[RECORDS PROVIDED — start]

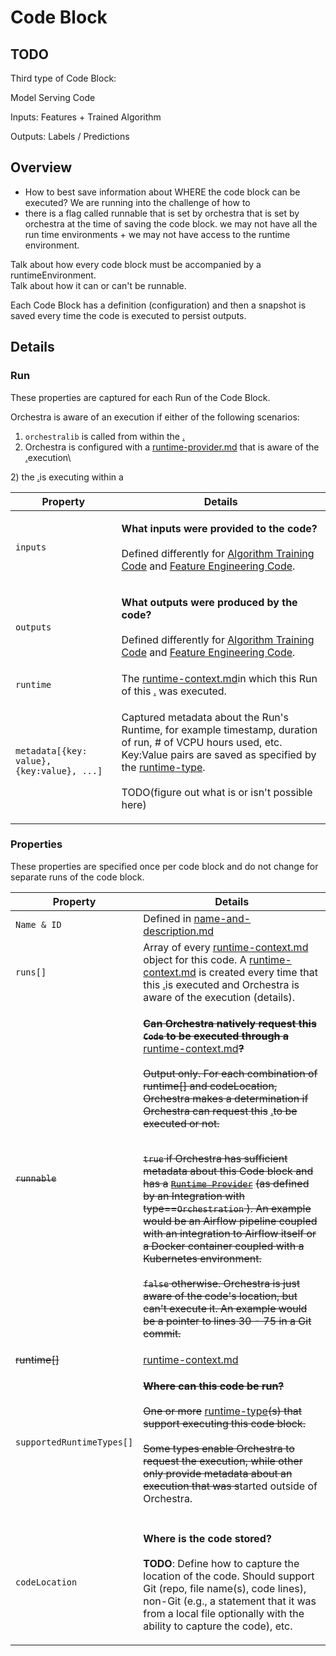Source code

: # Code Block

## TODO

Third type of Code Block:&#x20;



Model Serving Code

Inputs: Features + Trained Algorithm

Outputs: Labels / Predictions

## Overview

* How to best save information about WHERE the code block can be executed?  We are running into the challenge of how to&#x20;
* there is a flag called runnable that is set by orchestra that is set by orchestra at the time of saving the code block.  we may not have all the run time environments + we may not have access to the runtime environment.



Talk about how every code block must be accompanied by a runtimeEnvironment.\
Talk about how it can or can't be runnable.



Each Code Block has a definition (configuration) and then a snapshot is saved every time the code is executed to persist outputs.

## Details

### Run

These properties are captured for each Run of the Code Block.

Orchestra is aware of an execution if either of the following scenarios:

1. `orchestralib` is called from within the [.](./ "mention")
2. Orchestra is configured with a [runtime-provider.md](../runtime-provider.md "mention") that is aware of the [.](./ "mention")execution\


2\)  the [.](./ "mention")is executing within a&#x20;



| Property                                   | Details                                                                                                                                                                                                                                                                               |
| ------------------------------------------ | ------------------------------------------------------------------------------------------------------------------------------------------------------------------------------------------------------------------------------------------------------------------------------------- |
| `inputs`                                   | <p><strong>What inputs were provided to the code?</strong>  <br><strong></strong><br><strong></strong>Defined differently for <a href="model-training-code.md">Algorithm Training Code</a> and <a href="data-code.md">Feature Engineering Code</a>.</p>                               |
| `outputs`                                  | <p><strong>What outputs were produced by the code?</strong>  <br><strong></strong><br><strong></strong>Defined differently for <a href="model-training-code.md">Algorithm Training Code</a> and <a href="data-code.md">Feature Engineering Code</a>.</p>                              |
| `runtime`                                  | The [runtime-context.md](../runtime-context.md "mention")in which this Run of this [.](./ "mention") was executed.                                                                                                                                                                    |
| `metadata[{key: value}, {key:value}, ...]` | <p>Captured metadata about the Run's Runtime, for example timestamp, duration of run, # of VCPU hours used, etc.  Key:Value pairs are saved as specified by the <a data-mention href="../runtime-type/">runtime-type</a>. <br><br>TODO(figure out what is or isn't possible here)</p> |

### Properties

These properties are specified once per code block and do not change for separate runs of the code block.

| Property                  | Details                                                                                                                                                                                                                                                                                                                                                                                                                                                                                                                                                                                                                                                                                                                                                                                                                                                                                                                                                                                                                                                                                                                                  |
| ------------------------- | ---------------------------------------------------------------------------------------------------------------------------------------------------------------------------------------------------------------------------------------------------------------------------------------------------------------------------------------------------------------------------------------------------------------------------------------------------------------------------------------------------------------------------------------------------------------------------------------------------------------------------------------------------------------------------------------------------------------------------------------------------------------------------------------------------------------------------------------------------------------------------------------------------------------------------------------------------------------------------------------------------------------------------------------------------------------------------------------------------------------------------------------- |
| `Name & ID`               | Defined in [name-and-description.md](../../shared-attributes/name-and-description.md "mention")                                                                                                                                                                                                                                                                                                                                                                                                                                                                                                                                                                                                                                                                                                                                                                                                                                                                                                                                                                                                                                          |
| `runs[]`                  | Array of every [runtime-context.md](../runtime-context.md "mention") object for this code.  A [runtime-context.md](../runtime-context.md "mention") is created every time that this [.](./ "mention")is executed and Orchestra is aware of the execution (details).                                                                                                                                                                                                                                                                                                                                                                                                                                                                                                                                                                                                                                                                                                                                                                                                                                                                      |
| ~~`runnable`~~            | <p><del><strong>Can Orchestra natively request this <code>Code</code> to be executed through a</strong></del> <a data-mention href="../runtime-context.md">runtime-context.md</a><del><strong>?</strong></del><br><del><strong></strong></del><br><del><strong></strong>Output only.  For each combination of runtime[]  and codeLocation, Orchestra makes a determination if Orchestra can request this</del> <a data-mention href="./">.</a><del>to be executed or not.</del></p><p><del><code></code></del><br><del><code>true</code> if Orchestra has sufficient metadata about this Code block and has a</del> <a href="../runtime-type/"><del><code>Runtime Provider</code></del></a> <del>(as defined by an Integration with type==<code>Orchestration</code> ).  An example would be an Airflow pipeline coupled with an integration to Airflow itself or a Docker container coupled with a Kubernetes environment.</del><br><del></del><br><del><code>false</code> otherwise.  Orchestra is just aware of the code's location, but can't execute it.  An example would be a pointer to lines 30 - 75 in a Git commit.</del></p> |
| ~~runtime\[]~~            | [runtime-context.md](../runtime-context.md "mention")                                                                                                                                                                                                                                                                                                                                                                                                                                                                                                                                                                                                                                                                                                                                                                                                                                                                                                                                                                                                                                                                                    |
| `supportedRuntimeTypes[]` | <p><del><strong>Where can this code be run?</strong></del><br><del><strong></strong></del><br><del><strong></strong>One or more</del> <a data-mention href="../runtime-type/">runtime-type</a><del>(s) that support executing this code block.</del>  <br><del></del><br><del>Some types enable Orchestra to request the execution, while other only provide metadata about an execution that was s</del>tarted outside of Orchestra.</p>                                                                                                                                                                                                                                                                                                                                                                                                                                                                                                                                                                                                                                                                                                |
|                           |                                                                                                                                                                                                                                                                                                                                                                                                                                                                                                                                                                                                                                                                                                                                                                                                                                                                                                                                                                                                                                                                                                                                          |
| `codeLocation`            | <p><strong>Where is the code stored?</strong><br><strong></strong><br><strong>TODO</strong>: Define how to capture the location of the code. Should support Git (repo, file name(s), code lines), non-Git (e.g., a statement that it was from a local file optionally with the ability to capture the code), etc.</p>                                                                                                                                                                                                                                                                                                                                                                                                                                                                                                                                                                                                                                                                                                                                                                                                                    |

[RECORDS PROVIDED — finish]

* [INSTRUCTIONS FOR THE TASK]: Please repeat every line from the listing above exactly as it appears. Drop the pictures.

* [SOLUTION]:
Source code

: # Code Block

## TODO

Third type of Code Block:&#x20;



Model Serving Code

Inputs: Features + Trained Algorithm

Outputs: Labels / Predictions

## Overview

* How to best save information about WHERE the code block can be executed?  We are running into the challenge of how to&#x20;
* there is a flag called runnable that is set by orchestra that is set by orchestra at the time of saving the code block.  we may not have all the run time environments + we may not have access to the runtime environment.



Talk about how every code block must be accompanied by a runtimeEnvironment.\
Talk about how it can or can't be runnable.



Each Code Block has a definition (configuration) and then a snapshot is saved every time the code is executed to persist outputs.

## Details

### Run

These properties are captured for each Run of the Code Block.

Orchestra is aware of an execution if either of the following scenarios:

1. `orchestralib` is called from within the [.](./ "mention")
2. Orchestra is configured with a [runtime-provider.md](../runtime-provider.md "mention") that is aware of the [.](./ "mention")execution\


2\)  the [.](./ "mention")is executing within a&#x20;



| Property                                   | Details                                                                                                                                                                                                                                                                               |
| ------------------------------------------ | ------------------------------------------------------------------------------------------------------------------------------------------------------------------------------------------------------------------------------------------------------------------------------------- |
| `inputs`                                   | <p><strong>What inputs were provided to the code?</strong>  <br><strong></strong><br><strong></strong>Defined differently for <a href="model-training-code.md">Algorithm Training Code</a> and <a href="data-code.md">Feature Engineering Code</a>.</p>                               |
| `outputs`                                  | <p><strong>What outputs were produced by the code?</strong>  <br><strong></strong><br><strong></strong>Defined differently for <a href="model-training-code.md">Algorithm Training Code</a> and <a href="data-code.md">Feature Engineering Code</a>.</p>                              |
| `runtime`                                  | The [runtime-context.md](../runtime-context.md "mention")in which this Run of this [.](./ "mention") was executed.                                                                                                                                                                    |
| `metadata[{key: value}, {key:value}, ...]` | <p>Captured metadata about the Run's Runtime, for example timestamp, duration of run, # of VCPU hours used, etc.  Key:Value pairs are saved as specified by the <a data-mention href="../runtime-type/">runtime-type</a>. <br><br>TODO(figure out what is or isn't possible here)</p> |

### Properties

These properties are specified once per code block and do not change for separate runs of the code block.

| Property                  | Details                                                                                                                                                                                                                                                                                                                                                                                                                                                                                                                                                                                                                                                                                                                                                                                                                                                                                                                                                                                                                                                                                                                                  |
| ------------------------- | ---------------------------------------------------------------------------------------------------------------------------------------------------------------------------------------------------------------------------------------------------------------------------------------------------------------------------------------------------------------------------------------------------------------------------------------------------------------------------------------------------------------------------------------------------------------------------------------------------------------------------------------------------------------------------------------------------------------------------------------------------------------------------------------------------------------------------------------------------------------------------------------------------------------------------------------------------------------------------------------------------------------------------------------------------------------------------------------------------------------------------------------- |
| `Name & ID`               | Defined in [name-and-description.md](../../shared-attributes/name-and-description.md "mention")                                                                                                                                                                                                                                                                                                                                                                                                                                                                                                                                                                                                                                                                                                                                                                                                                                                                                                                                                                                                                                          |
| `runs[]`                  | Array of every [runtime-context.md](../runtime-context.md "mention") object for this code.  A [runtime-context.md](../runtime-context.md "mention") is created every time that this [.](./ "mention")is executed and Orchestra is aware of the execution (details).                                                                                                                                                                                                                                                                                                                                                                                                                                                                                                                                                                                                                                                                                                                                                                                                                                                                      |
| ~~`runnable`~~            | <p><del><strong>Can Orchestra natively request this <code>Code</code> to be executed through a</strong></del> <a data-mention href="../runtime-context.md">runtime-context.md</a><del><strong>?</strong></del><br><del><strong></strong></del><br><del><strong></strong>Output only.  For each combination of runtime[]  and codeLocation, Orchestra makes a determination if Orchestra can request this</del> <a data-mention href="./">.</a><del>to be executed or not.</del></p><p><del><code></code></del><br><del><code>true</code> if Orchestra has sufficient metadata about this Code block and has a</del> <a href="../runtime-type/"><del><code>Runtime Provider</code></del></a> <del>(as defined by an Integration with type==<code>Orchestration</code> ).  An example would be an Airflow pipeline coupled with an integration to Airflow itself or a Docker container coupled with a Kubernetes environment.</del><br><del></del><br><del><code>false</code> otherwise.  Orchestra is just aware of the code's location, but can't execute it.  An example would be a pointer to lines 30 - 75 in a Git commit.</del></p> |
| ~~runtime\[]~~            | [runtime-context.md](../runtime-context.md "mention")                                                                                                                                                                                                                                                                                                                                                                                                                                                                                                                                                                                                                                                                                                                                                                                                                                                                                                                                                                                                                                                                                    |
| `supportedRuntimeTypes[]` | <p><del><strong>Where can this code be run?</strong></del><br><del><strong></strong></del><br><del><strong></strong>One or more</del> <a data-mention href="../runtime-type/">runtime-type</a><del>(s) that support executing this code block.</del>  <br><del></del><br><del>Some types enable Orchestra to request the execution, while other only provide metadata about an execution that was s</del>tarted outside of Orchestra.</p>                                                                                                                                                                                                                                                                                                                                                                                                                                                                                                                                                                                                                                                                                                |
|                           |                                                                                                                                                                                                                                                                                                                                                                                                                                                                                                                                                                                                                                                                                                                                                                                                                                                                                                                                                                                                                                                                                                                                          |
| `codeLocation`            | <p><strong>Where is the code stored?</strong><br><strong></strong><br><strong>TODO</strong>: Define how to capture the location of the code. Should support Git (repo, file name(s), code lines), non-Git (e.g., a statement that it was from a local file optionally with the ability to capture the code), etc.</p>                                                                                                                                                                                                                                                                                                                                                                                                                                                                                                                                                                                                                                                                                                                                                                                                                    |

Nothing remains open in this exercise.